I was trying a new approach to the answer I gave to this question, I thought that returning the address of a member function as ID could be a path worth to explore:
struct S
{
template <typename T>
void f(){};
using mp = void(S::*)();
template <typename T>
static constexpr mp ID()
{
return &S::f<T>;
}
};
I thought that every instantiation of S::f would have an unique address which will be shared in every translation unit and even might be available at compile time, so I tested it:
std::cout << S::ID<char>() << '\n';
And the output was 1; quite unexpected to be honest (I was expecting the value to be printed as an hex number, like other pointers), but moving forward I tried other types:
std::cout << S::ID<char>() << '\n'; // Prints '1'.

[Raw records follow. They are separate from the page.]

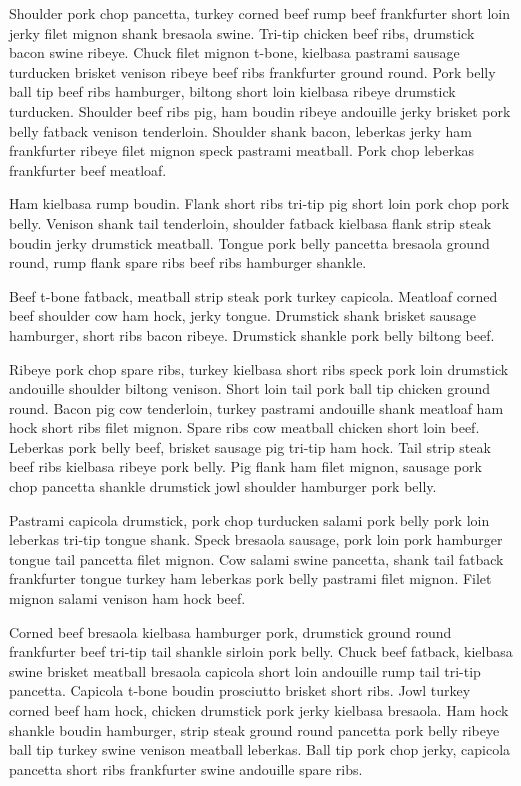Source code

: Shoulder pork chop pancetta, turkey corned beef rump beef frankfurter short loin jerky filet mignon shank bresaola swine. Tri-tip chicken beef ribs, drumstick bacon swine ribeye. Chuck filet mignon t-bone, kielbasa pastrami sausage turducken brisket venison ribeye beef ribs frankfurter ground round. Pork belly ball tip beef ribs hamburger, biltong short loin kielbasa ribeye drumstick turducken. Shoulder beef ribs pig, ham boudin ribeye andouille jerky brisket pork belly fatback venison tenderloin. Shoulder shank bacon, leberkas jerky ham frankfurter ribeye filet mignon speck pastrami meatball. Pork chop leberkas frankfurter beef meatloaf.

Ham kielbasa rump boudin. Flank short ribs tri-tip pig short loin pork chop pork belly. Venison shank tail tenderloin, shoulder fatback kielbasa flank strip steak boudin jerky drumstick meatball. Tongue pork belly pancetta bresaola ground round, rump flank spare ribs beef ribs hamburger shankle.

Beef t-bone fatback, meatball strip steak pork turkey capicola. Meatloaf corned beef shoulder cow ham hock, jerky tongue. Drumstick shank brisket sausage hamburger, short ribs bacon ribeye. Drumstick shankle pork belly biltong beef.

Ribeye pork chop spare ribs, turkey kielbasa short ribs speck pork loin drumstick andouille shoulder biltong venison. Short loin tail pork ball tip chicken ground round. Bacon pig cow tenderloin, turkey pastrami andouille shank meatloaf ham hock short ribs filet mignon. Spare ribs cow meatball chicken short loin beef. Leberkas pork belly beef, brisket sausage pig tri-tip ham hock. Tail strip steak beef ribs kielbasa ribeye pork belly. Pig flank ham filet mignon, sausage pork chop pancetta shankle drumstick jowl shoulder hamburger pork belly.

Pastrami capicola drumstick, pork chop turducken salami pork belly pork loin leberkas tri-tip tongue shank. Speck bresaola sausage, pork loin pork hamburger tongue tail pancetta filet mignon. Cow salami swine pancetta, shank tail fatback frankfurter tongue turkey ham leberkas pork belly pastrami filet mignon. Filet mignon salami venison ham hock beef.

Corned beef bresaola kielbasa hamburger pork, drumstick ground round frankfurter beef tri-tip tail shankle sirloin pork belly. Chuck beef fatback, kielbasa swine brisket meatball bresaola capicola short loin andouille rump tail tri-tip pancetta. Capicola t-bone boudin prosciutto brisket short ribs. Jowl turkey corned beef ham hock, chicken drumstick pork jerky kielbasa bresaola. Ham hock shankle boudin hamburger, strip steak ground round pancetta pork belly ribeye ball tip turkey swine venison meatball leberkas. Ball tip pork chop jerky, capicola pancetta short ribs frankfurter swine andouille spare ribs.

std::cout << S::ID<char>() << '\n'; // Expecting '1', got '1'.
std::cout << S::ID<short>() << '\n'; // Execting something different to '1', got '1'.

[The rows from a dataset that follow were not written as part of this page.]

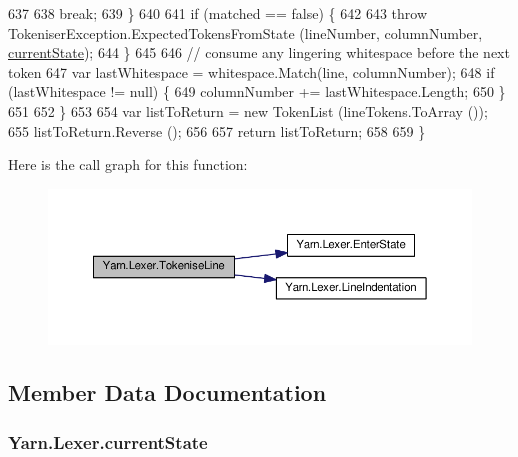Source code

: \begin{DoxyCode}
637 
638                     \textcolor{keywordflow}{break};
639                 \}
640 
641                 \textcolor{keywordflow}{if} (matched == \textcolor{keyword}{false}) \{
642 
643                     \textcolor{keywordflow}{throw} TokeniserException.ExpectedTokensFromState (lineNumber, columnNumber, 
      \hyperlink{a00129_ac90b7dce8103425a148f9e8588f14137}{currentState});
644                 \}
645 
646                 \textcolor{comment}{// consume any lingering whitespace before the next token}
647                 var lastWhitespace = whitespace.Match(line, columnNumber);
648                 \textcolor{keywordflow}{if} (lastWhitespace != null) \{
649                     columnNumber += lastWhitespace.Length;
650                 \}
651 
652             \}
653 
654             var listToReturn = \textcolor{keyword}{new} TokenList (lineTokens.ToArray ());
655             listToReturn.Reverse ();
656 
657             \textcolor{keywordflow}{return} listToReturn;
658 
659         \}
\end{DoxyCode}


Here is the call graph for this function\-:
\nopagebreak
\begin{figure}[H]
\begin{center}
\leavevmode
\includegraphics[width=350pt]{a00129_a20b63f6ef434f6a40fd388f262f03fa8_cgraph}
\end{center}
\end{figure}




\subsection{Member Data Documentation}
\hypertarget{a00129_ac90b7dce8103425a148f9e8588f14137}{
\subsubsection[{current\-State}]{ Yarn.\-Lexer.\-current\-State\hspace{0.3cm}{\ttfamily [private]}}}\label{a00129_ac90b7dce8103425a148f9e8588f14137}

At this point, I realized that the 1 value wasn't the "adress of the member function inside the object" because two different functions (void S::f<char>() and void S::f<short>()) shared the same address. So I've tried another approach:
struct S
{
template <typename T>
static auto ID()
{
return +[]{};
}
};
Captureless lambdas can be converted to function pointers and each lambda has an unique type even if its contents are the same, so I was expecting some random-ish values but got 1 again:
std::cout << S::ID<char>() << '\n'; // Expecting '0x????????' Prints '1'.
std::cout << S::ID<char>() << '\n'; // Expecting '0x????????' Prints '1'.
std::cout << S::ID<short>() << '\n'; // Expecting '0x!!!!!!!!' Prints '1'.
At this point, I just want to know what those 1 means and why are all of them 1 even if the expected behaviour is that all of them must yield a different value.